What can I do? Are there server variables that I should be tweaking or is there a way to reformulate the query to make it faster? The derived version of the query that I’m using is as follows (minus a user table join to grab the name):
select userID,sum(score) as cumscore from
(select userID, gameID,max(p.score) as score
from play p join app_game ag using (gameID)
where ag.appID = 1 and p.score>0
group by userID,gameID ) app_stats
group by userid order by cumscore desc limit 0,20;
Or as a temp table:
drop table if exists app_stats;
create temporary table app_stats
select userID,gameID,max(p.score) as score
from play p join app_game ag using (gameID)
where ag.appID = 1 and p.score>0
group by userid,gameID;
select userID,sum(score) as cumscore from app_stats group by userid
order by cumscore desc limit 0,20;
I have indexes as follows:
show indexes from play;
+-------+------------+----------------------+--------------+------------------+-----------+-------------+----------+--------+------+------------+---------+
| Table | Non_unique | Key_name | Seq_in_index | Column_name | Collation | Cardinality | Sub_part | Packed | Null | Index_type | Comment |
+-------+------------+----------------------+--------------+------------------+-----------+-------------+----------+--------+------+------------+---------+
| play | 0 | PRIMARY | 1 | playID | A | 38353712 | NULL | NULL | | BTREE | |
| play | 0 | uk_play_uniqueID | 1 | uniqueID | A | 38353712 | NULL | NULL | YES | BTREE | |
| play | 1 | play_score_added | 1 | dateTimeFinished | A | 19176856 | NULL | NULL | YES | BTREE | |
| play | 1 | play_score_added | 2 | score | A | 19176856 | NULL | NULL | | BTREE | |
| play | 1 | fk_playData_game | 1 | gameID | A | 76098 | NULL | NULL | | BTREE | |
| play | 1 | user_hiscore | 1 | userID | A | 650062 | NULL | NULL | YES | BTREE | |
| play | 1 | user_hiscore | 2 | score | A | 2397107 | NULL | NULL | | BTREE | |
+-------+------------+----------------------+--------------+------------------+-----------+-------------+----------+--------+------+------------+---------+
I suspect both queries when you create the temp table basically needs to go through all the data in your table (and likewise in your do-everything-at-once query).
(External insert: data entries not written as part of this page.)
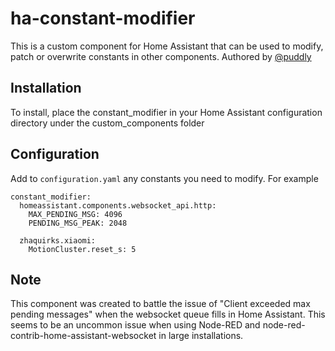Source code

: # ha-constant-modifier
This is a custom component for Home Assistant that can be used to modify, patch or overwrite constants in other components. Authored by [@puddly](https://github.com/puddly)

## Installation
To install, place the constant_modifier in your Home Assistant configuration directory under the custom_components folder

## Configuration
Add to `configuration.yaml` any constants you need to modify. For example

```
constant_modifier:
  homeassistant.components.websocket_api.http:
  	MAX_PENDING_MSG: 4096
  	PENDING_MSG_PEAK: 2048

  zhaquirks.xiaomi:
    MotionCluster.reset_s: 5
```


## Note
This component was created to battle the issue of "Client exceeded max pending messages" when the websocket queue fills in Home Assistant. This seems to be an uncommon issue when using Node-RED and node-red-contrib-home-assistant-websocket in large installations.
If you have a lot of data that’s just going to take a little while.
I’d maintain a separate table with the ID and total score for each player. Whenever you update the play table, also update the summary table. If they get out of sync, just stop the summary table and re-create the data from the play table. (Or if you already use redis in your infrastructure, you could maintain the summary there — it has functions to make this particular thing really fast).